The original EE paper uses a global \(\beta\) for all \(i\) so the input weights are symmetric. The later spectral direction paper uses the SNE affinities by perplexity calibration and symmetrizes the resulting affinities, but does not carry out the matrix-normalization step of dividing the affinities by their sum. For the implementation in smallvis we use the perplexity calibration approach, so we will proceed with the assumption that the weights are always symmetric.

Negative weights

The negative weights are the raw Euclidean input distances:

\[ v_{ij}^{-} = r_{ij}^{2} \]

In one example using the Swiss Roll dataset, the original EE paper sets a uniform negative weight, \(v_{ij}^{-} = 1\). This is also used by Yang and co-workers when analyzing the connection between Elastic Embedding and SSNE.

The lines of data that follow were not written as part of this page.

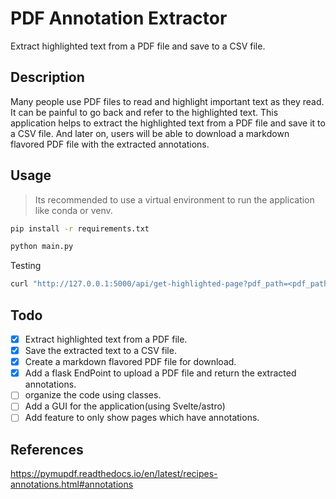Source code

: # PDF Annotation Extractor

Extract highlighted text from a PDF file and save to a CSV file.

## Description

Many people use PDF files to read and highlight important text as they read. It can be painful to go back and refer to the highlighted text. This application helps to extract the highlighted text from a PDF file and save it to a CSV file. And later on, users will be able to download a markdown flavored PDF file with the extracted annotations. 

## Usage

> Its recommended to use a virtual environment to run the application like conda or venv.

```bash
pip install -r requirements.txt
```

```bash
python main.py
```

Testing 
```bash
curl "http://127.0.0.1:5000/api/get-highlighted-page?pdf_path=<pdf_path>"
```
 

## Todo
- [x] Extract highlighted text from a PDF file.
- [x] Save the extracted text to a CSV file.
- [x] Create a markdown flavored PDF file for download.
- [x] Add a flask EndPoint to upload a PDF file and return the extracted annotations.
- [ ] organize the code using classes.
- [ ] Add a GUI for the application(using Svelte/astro)
- [ ] Add feature to only show pages which have annotations.

## References
https://pymupdf.readthedocs.io/en/latest/recipes-annotations.html#annotations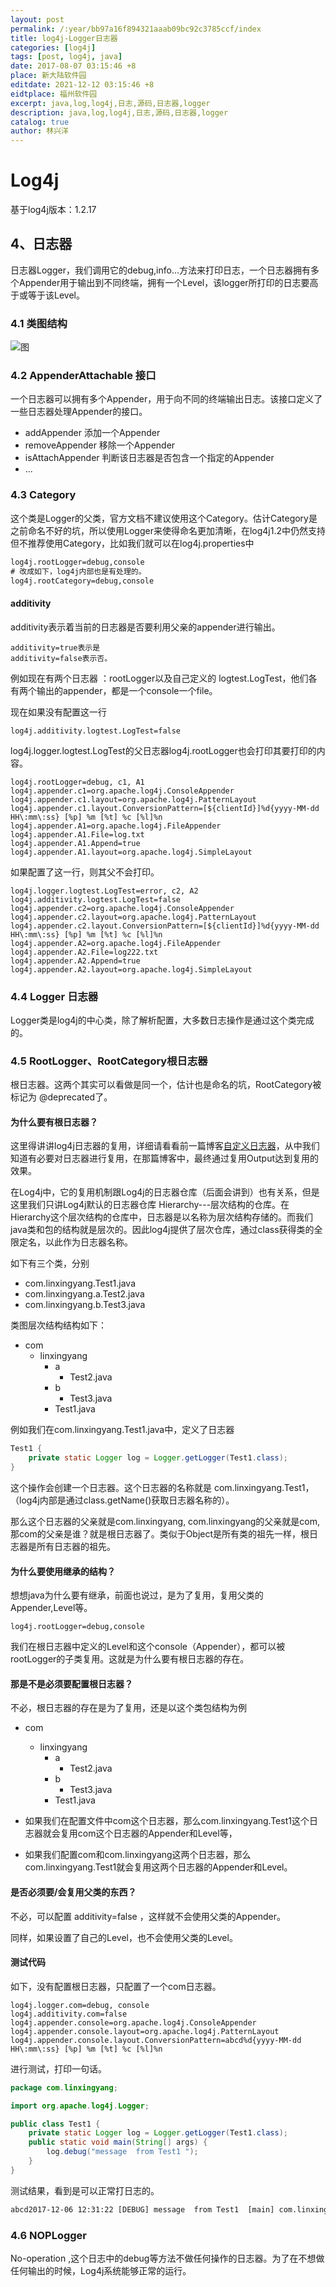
 ```yaml
---
layout: post
permalink: /:year/bb97a16f894321aaab09bc92c3785ccf/index
title: log4j-Logger日志器
categories: [log4j]
tags: [post, log4j, java]
date: 2017-08-07 03:15:46 +8
place: 新大陆软件园
editdate: 2021-12-12 03:15:46 +8
eidtplace: 福州软件园
excerpt: java,log,log4j,日志,源码,日志器,logger
description: java,log,log4j,日志,源码,日志器,logger
catalog: true
author: 林兴洋
---
```


# Log4j
基于log4j版本：1.2.17

## 4、日志器

日志器Logger，我们调用它的debug,info...方法来打印日志，一个日志器拥有多个Appender用于输出到不同终端，拥有一个Level，该logger所打印的日志要高于或等于该Level。

### 4.1 类图结构

![图](https://gitee.com/linxingyang/at-2020-10-02-image/raw/master/image/L-log4j/image/2017-08-05/loggerstruct.png)

### 4.2 AppenderAttachable 接口

一个日志器可以拥有多个Appender，用于向不同的终端输出日志。该接口定义了一些日志器处理Appender的接口。
* addAppender 添加一个Appender
* removeAppender  移除一个Appender
* isAttachAppender 判断该日志器是否包含一个指定的Appender
* ...

### 4.3 Category

这个类是Logger的父类，官方文档不建议使用这个Category。估计Category是之前命名不好的坑，所以使用Logger来使得命名更加清晰，在log4j1.2中仍然支持但不推荐使用Category，比如我们就可以在log4j.properties中

```xml
log4j.rootLogger=debug,console
# 改成如下，log4j内部也是有处理的。
log4j.rootCategory=debug,console
```

#### additivity

additivity表示着当前的日志器是否要利用父亲的appender进行输出。

```
additivity=true表示是
additivity=false表示否。
```

例如现在有两个日志器 ：rootLogger以及自己定义的 logtest.LogTest，他们各有两个输出的appender，都是一个console一个file。

现在如果没有配置这一行

```
log4j.additivity.logtest.LogTest=false
```

log4j.logger.logtest.LogTest的父日志器log4j.rootLogger也会打印其要打印的内容。

```properties
log4j.rootLogger=debug, c1, A1
log4j.appender.c1=org.apache.log4j.ConsoleAppender
log4j.appender.c1.layout=org.apache.log4j.PatternLayout
log4j.appender.c1.layout.ConversionPattern=[${clientId}]%d{yyyy-MM-dd HH\:mm\:ss} [%p] %m [%t] %c [%l]%n
log4j.appender.A1=org.apache.log4j.FileAppender
log4j.appender.A1.File=log.txt
log4j.appender.A1.Append=true
log4j.appender.A1.layout=org.apache.log4j.SimpleLayout
```

如果配置了这一行，则其父不会打印。

```properties
log4j.logger.logtest.LogTest=error, c2, A2
log4j.additivity.logtest.LogTest=false
log4j.appender.c2=org.apache.log4j.ConsoleAppender
log4j.appender.c2.layout=org.apache.log4j.PatternLayout
log4j.appender.c2.layout.ConversionPattern=[${clientId}]%d{yyyy-MM-dd HH\:mm\:ss} [%p] %m [%t] %c [%l]%n
log4j.appender.A2=org.apache.log4j.FileAppender
log4j.appender.A2.File=log222.txt
log4j.appender.A2.Append=true
log4j.appender.A2.layout=org.apache.log4j.SimpleLayout
```


### 4.4 Logger 日志器

Logger类是log4j的中心类，除了解析配置，大多数日志操作是通过这个类完成的。

### 4.5 RootLogger、RootCategory根日志器

根日志器。这两个其实可以看做是同一个，估计也是命名的坑，RootCategory被标记为 @deprecated了。


#### 为什么要有根日志器？

这里得讲讲log4j日志器的复用，详细请看看前一篇博客[自定义日志器](/2017/bb97a16f894d42aaab09bc92c3785fcf)，从中我们知道有必要对日志器进行复用，在那篇博客中，最终通过复用Output达到复用的效果。

在Log4j中，它的复用机制跟Log4j的日志器仓库（后面会讲到）也有关系，但是这里我们只讲Log4j默认的日志器仓库 Hierarchy---层次结构的仓库。在Hierarchy这个层次结构的仓库中，日志器是以名称为层次结构存储的。而我们java类和包的结构就是层次的。因此log4j提供了层次仓库，通过class获得类的全限定名，以此作为日志器名称。

如下有三个类，分别
* com.linxingyang.Test1.java
* com.linxingyang.a.Test2.java
* com.linxingyang.b.Test3.java

类图层次结构结构如下：

* com
  * linxingyang
    * a
      * Test2.java
    * b
      * Test3.java
    * Test1.java


例如我们在com.linxingyang.Test1.java中，定义了日志器

```java
Test1 {
	private static Logger log = Logger.getLogger(Test1.class);
}
```

这个操作会创建一个日志器。这个日志器的名称就是  com.linxingyang.Test1，（log4j内部是通过class.getName()获取日志器名称的）。

那么这个日志器的父亲就是com.linxingyang,       com.linxingyang的父亲就是com,      那com的父亲是谁？就是根日志器了。类似于Object是所有类的祖先一样，根日志器是所有日志器的祖先。

#### 为什么要使用继承的结构？

想想java为什么要有继承，前面也说过，是为了复用，复用父类的Appender,Level等。

```properties
log4j.rootLogger=debug,console
```

我们在根日志器中定义的Level和这个console（Appender），都可以被rootLogger的子类复用。这就是为什么要有根日志器的存在。

#### 那是不是必须要配置根日志器？

不必，根日志器的存在是为了复用，还是以这个类包结构为例
* com
  * linxingyang
    * a
      * Test2.java
    * b
      * Test3.java
    * Test1.java

* 如果我们在配置文件中com这个日志器，那么com.linxingyang.Test1这个日志器就会复用com这个日志器的Appender和Level等，
* 如果我们配置com和com.linxingyang这两个日志器，那么com.linxingyang.Test1就会复用这两个日志器的Appender和Level。

#### 是否必须要/会复用父类的东西？

不必，可以配置 additivity=false ，这样就不会使用父类的Appender。

同样，如果设置了自己的Level，也不会使用父类的Level。

#### 测试代码

如下，没有配置根日志器，只配置了一个com日志器。

```properties
log4j.logger.com=debug, console
log4j.additivity.com=false
log4j.appender.console=org.apache.log4j.ConsoleAppender
log4j.appender.console.layout=org.apache.log4j.PatternLayout
log4j.appender.console.layout.ConversionPattern=abcd%d{yyyy-MM-dd HH\:mm\:ss} [%p] %m [%t] %c [%l]%n
```

进行测试，打印一句话。

```java
package com.linxingyang;

import org.apache.log4j.Logger;

public class Test1 {
	private static Logger log = Logger.getLogger(Test1.class);
	public static void main(String[] args) {
		log.debug("message  from Test1 ");
	}
}
```

测试结果，看到是可以正常打日志的。

```xml
abcd2017-12-06 12:31:22 [DEBUG] message  from Test1  [main] com.linxingyang.Test1 [com.linxingyang.Test1.main(Test1.java:8)]
```

### 4.6 NOPLogger

No-operation ,这个日志中的debug等方法不做任何操作的日志器。为了在不想做任何输出的时候，Log4j系统能够正常的运行。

Homotopy parameter, \(\lambda\)

The weighting of attractive to repulsive forces is a free parameter, \(\lambda\) in EE (a similar parameter is used in LargeVis also). The topological term “homotopy” is applied to this parameter. Values of 1, 10 and 100 have been used. The spectral directions paper looked at both the COIL-20 and a 20,000-digit sample of MNIST and used \(\lambda = 100\) for both, so we’ll try that here too.

A “homotopy method” is also described which means starting the optimization at a small (effectively 0) value of \(\lambda\), and increasing it to the target value over the course of the optimization. In the spectral direction paper, the initial value is 1e-4, with fifty log-spaced increments. As up to 10,000 iterations were allowed at each value of \(\lambda\), this seems like a major time investment. This approach seems similar in spirit to the approach advocated in the original NeRV paper, and the multi-scale JSE paper, which both suggest scaling the input probabilities over the course of the optimization to get better results.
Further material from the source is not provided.